> [Work to be completed] Transcribe, word for word and without additions, each line below from the one containing "kubectl get svc" through the one containing "DeepSeek's key features", both ends included.

> [Supplied records]
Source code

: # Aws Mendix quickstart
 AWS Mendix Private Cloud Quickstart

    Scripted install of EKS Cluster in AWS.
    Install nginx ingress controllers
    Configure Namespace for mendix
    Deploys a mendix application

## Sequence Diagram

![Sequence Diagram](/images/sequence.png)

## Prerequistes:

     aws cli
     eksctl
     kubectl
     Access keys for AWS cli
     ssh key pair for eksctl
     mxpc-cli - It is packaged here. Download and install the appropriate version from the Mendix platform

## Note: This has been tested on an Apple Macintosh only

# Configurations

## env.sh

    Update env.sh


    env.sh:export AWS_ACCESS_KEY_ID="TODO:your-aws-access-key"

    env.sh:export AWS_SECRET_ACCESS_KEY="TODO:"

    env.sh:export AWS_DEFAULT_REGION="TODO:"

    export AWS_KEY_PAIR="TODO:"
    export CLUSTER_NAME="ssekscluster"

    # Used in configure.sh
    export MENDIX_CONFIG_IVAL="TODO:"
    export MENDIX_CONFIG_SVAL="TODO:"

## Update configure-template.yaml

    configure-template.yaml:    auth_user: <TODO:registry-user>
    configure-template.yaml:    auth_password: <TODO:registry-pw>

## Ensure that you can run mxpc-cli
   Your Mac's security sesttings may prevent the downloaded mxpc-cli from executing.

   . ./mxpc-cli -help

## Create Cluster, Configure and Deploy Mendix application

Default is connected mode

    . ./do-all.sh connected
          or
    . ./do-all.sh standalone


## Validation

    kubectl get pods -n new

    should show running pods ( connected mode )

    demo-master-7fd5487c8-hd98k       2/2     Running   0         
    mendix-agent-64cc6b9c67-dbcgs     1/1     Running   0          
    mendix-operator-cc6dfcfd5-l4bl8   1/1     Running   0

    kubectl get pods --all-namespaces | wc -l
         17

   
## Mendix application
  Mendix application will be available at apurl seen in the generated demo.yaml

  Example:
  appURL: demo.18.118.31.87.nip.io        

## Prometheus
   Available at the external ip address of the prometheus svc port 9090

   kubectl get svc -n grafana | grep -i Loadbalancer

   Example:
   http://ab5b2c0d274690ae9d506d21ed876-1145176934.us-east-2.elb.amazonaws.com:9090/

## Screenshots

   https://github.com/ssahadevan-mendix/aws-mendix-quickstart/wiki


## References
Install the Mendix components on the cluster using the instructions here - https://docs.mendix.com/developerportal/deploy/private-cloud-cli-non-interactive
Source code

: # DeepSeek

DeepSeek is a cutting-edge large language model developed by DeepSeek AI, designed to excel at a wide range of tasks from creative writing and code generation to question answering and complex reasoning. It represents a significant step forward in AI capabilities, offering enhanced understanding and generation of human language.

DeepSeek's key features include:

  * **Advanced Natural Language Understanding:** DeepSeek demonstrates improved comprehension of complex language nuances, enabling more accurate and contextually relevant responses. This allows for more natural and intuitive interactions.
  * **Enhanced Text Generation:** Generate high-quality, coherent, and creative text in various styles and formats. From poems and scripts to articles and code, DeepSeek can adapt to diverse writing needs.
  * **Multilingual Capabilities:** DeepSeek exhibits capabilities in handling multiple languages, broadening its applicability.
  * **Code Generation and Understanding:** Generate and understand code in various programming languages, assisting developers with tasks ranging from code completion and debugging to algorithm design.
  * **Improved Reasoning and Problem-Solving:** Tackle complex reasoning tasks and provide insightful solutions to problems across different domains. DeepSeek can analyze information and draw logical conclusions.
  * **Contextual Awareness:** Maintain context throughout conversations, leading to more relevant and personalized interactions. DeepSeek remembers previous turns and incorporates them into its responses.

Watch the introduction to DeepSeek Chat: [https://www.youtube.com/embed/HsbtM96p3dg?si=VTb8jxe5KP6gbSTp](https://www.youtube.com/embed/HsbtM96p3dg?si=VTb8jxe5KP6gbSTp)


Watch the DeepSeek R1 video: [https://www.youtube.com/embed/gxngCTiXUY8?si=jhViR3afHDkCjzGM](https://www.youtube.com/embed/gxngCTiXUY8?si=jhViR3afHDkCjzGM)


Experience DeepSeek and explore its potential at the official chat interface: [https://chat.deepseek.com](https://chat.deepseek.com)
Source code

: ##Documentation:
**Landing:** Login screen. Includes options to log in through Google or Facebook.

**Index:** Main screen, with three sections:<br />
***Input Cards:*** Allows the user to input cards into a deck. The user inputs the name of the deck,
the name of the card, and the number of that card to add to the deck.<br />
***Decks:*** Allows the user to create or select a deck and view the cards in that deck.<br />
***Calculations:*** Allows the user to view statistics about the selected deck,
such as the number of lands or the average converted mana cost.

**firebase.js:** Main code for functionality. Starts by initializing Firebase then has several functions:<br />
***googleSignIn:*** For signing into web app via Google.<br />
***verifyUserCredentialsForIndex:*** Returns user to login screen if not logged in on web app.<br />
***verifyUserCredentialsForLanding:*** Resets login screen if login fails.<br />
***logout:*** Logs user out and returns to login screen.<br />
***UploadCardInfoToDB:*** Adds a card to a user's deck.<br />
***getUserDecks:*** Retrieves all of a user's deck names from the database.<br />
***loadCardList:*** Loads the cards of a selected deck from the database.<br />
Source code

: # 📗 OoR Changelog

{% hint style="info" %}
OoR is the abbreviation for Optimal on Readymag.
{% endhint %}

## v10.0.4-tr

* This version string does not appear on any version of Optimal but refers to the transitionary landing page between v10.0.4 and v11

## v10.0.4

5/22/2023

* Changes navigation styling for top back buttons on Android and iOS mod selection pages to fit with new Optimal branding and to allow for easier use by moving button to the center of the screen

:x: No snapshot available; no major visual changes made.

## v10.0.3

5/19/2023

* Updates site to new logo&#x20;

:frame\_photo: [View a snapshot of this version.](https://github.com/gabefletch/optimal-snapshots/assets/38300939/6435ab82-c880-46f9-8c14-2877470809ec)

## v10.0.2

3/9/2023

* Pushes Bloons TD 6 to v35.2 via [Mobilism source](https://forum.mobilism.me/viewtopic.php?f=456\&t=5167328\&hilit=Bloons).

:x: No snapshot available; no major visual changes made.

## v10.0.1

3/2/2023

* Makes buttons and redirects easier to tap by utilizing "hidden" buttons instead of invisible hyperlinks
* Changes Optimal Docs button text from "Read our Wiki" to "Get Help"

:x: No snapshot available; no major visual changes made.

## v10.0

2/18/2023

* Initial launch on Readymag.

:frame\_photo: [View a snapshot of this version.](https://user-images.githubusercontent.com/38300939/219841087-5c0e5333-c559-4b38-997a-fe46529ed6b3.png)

> [Exercise solution]
   kubectl get svc -n grafana | grep -i Loadbalancer

   Example:
   http://ab5b2c0d274690ae9d506d21ed876-1145176934.us-east-2.elb.amazonaws.com:9090/

## Screenshots

   https://github.com/ssahadevan-mendix/aws-mendix-quickstart/wiki


## References
Install the Mendix components on the cluster using the instructions here - https://docs.mendix.com/developerportal/deploy/private-cloud-cli-non-interactive
Source code

: # DeepSeek

DeepSeek is a cutting-edge large language model developed by DeepSeek AI, designed to excel at a wide range of tasks from creative writing and code generation to question answering and complex reasoning. It represents a significant step forward in AI capabilities, offering enhanced understanding and generation of human language.

DeepSeek's key features include:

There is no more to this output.